**SUPPLIED DATA**.

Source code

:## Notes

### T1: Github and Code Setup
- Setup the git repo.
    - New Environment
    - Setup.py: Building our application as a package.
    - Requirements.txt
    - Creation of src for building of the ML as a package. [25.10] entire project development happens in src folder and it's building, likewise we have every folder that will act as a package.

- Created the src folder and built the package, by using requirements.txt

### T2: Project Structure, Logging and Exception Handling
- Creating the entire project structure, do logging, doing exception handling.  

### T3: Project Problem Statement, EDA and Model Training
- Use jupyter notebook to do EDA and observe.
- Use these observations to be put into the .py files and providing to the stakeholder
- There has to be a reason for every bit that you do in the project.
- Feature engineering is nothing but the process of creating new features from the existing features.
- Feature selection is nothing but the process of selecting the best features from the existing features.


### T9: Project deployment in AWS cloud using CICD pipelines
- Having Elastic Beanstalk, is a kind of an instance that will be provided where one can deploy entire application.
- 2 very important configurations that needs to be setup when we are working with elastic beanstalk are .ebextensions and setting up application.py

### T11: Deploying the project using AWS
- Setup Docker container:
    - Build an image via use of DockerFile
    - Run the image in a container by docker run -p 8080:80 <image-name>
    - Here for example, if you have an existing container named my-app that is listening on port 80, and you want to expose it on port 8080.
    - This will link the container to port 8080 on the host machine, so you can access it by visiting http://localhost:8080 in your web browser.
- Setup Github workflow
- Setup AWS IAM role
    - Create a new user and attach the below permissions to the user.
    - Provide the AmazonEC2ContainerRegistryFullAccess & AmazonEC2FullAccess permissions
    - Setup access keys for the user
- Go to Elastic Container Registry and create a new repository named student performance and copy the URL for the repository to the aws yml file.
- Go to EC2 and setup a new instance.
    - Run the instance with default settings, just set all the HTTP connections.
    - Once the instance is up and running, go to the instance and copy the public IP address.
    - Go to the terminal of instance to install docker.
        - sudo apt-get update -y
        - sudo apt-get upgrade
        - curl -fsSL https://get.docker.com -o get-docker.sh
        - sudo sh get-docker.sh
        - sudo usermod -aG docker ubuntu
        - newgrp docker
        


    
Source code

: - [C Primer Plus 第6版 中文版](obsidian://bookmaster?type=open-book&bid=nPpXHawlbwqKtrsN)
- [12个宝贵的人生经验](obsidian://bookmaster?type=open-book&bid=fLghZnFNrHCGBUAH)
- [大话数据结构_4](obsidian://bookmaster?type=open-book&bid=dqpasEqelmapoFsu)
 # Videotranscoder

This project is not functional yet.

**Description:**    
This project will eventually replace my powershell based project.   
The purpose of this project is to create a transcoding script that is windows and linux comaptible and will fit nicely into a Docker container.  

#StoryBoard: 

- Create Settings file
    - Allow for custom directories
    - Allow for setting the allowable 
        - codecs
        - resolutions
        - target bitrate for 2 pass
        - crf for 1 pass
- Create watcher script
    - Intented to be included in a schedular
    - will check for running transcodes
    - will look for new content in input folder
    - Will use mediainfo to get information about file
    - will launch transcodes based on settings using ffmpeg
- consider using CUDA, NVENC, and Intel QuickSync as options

**ASSIGNED TASK**.
Above are the lines; repeat exactly the ones from the line containing "### T2: Project" down to the line containing "- Feature engineering", both inclusive.

**FINISHED TASK**.
### T2: Project Structure, Logging and Exception Handling
- Creating the entire project structure, do logging, doing exception handling.  

### T3: Project Problem Statement, EDA and Model Training
- Use jupyter notebook to do EDA and observe.
- Use these observations to be put into the .py files and providing to the stakeholder
- There has to be a reason for every bit that you do in the project.
- Feature engineering is nothing but the process of creating new features from the existing features.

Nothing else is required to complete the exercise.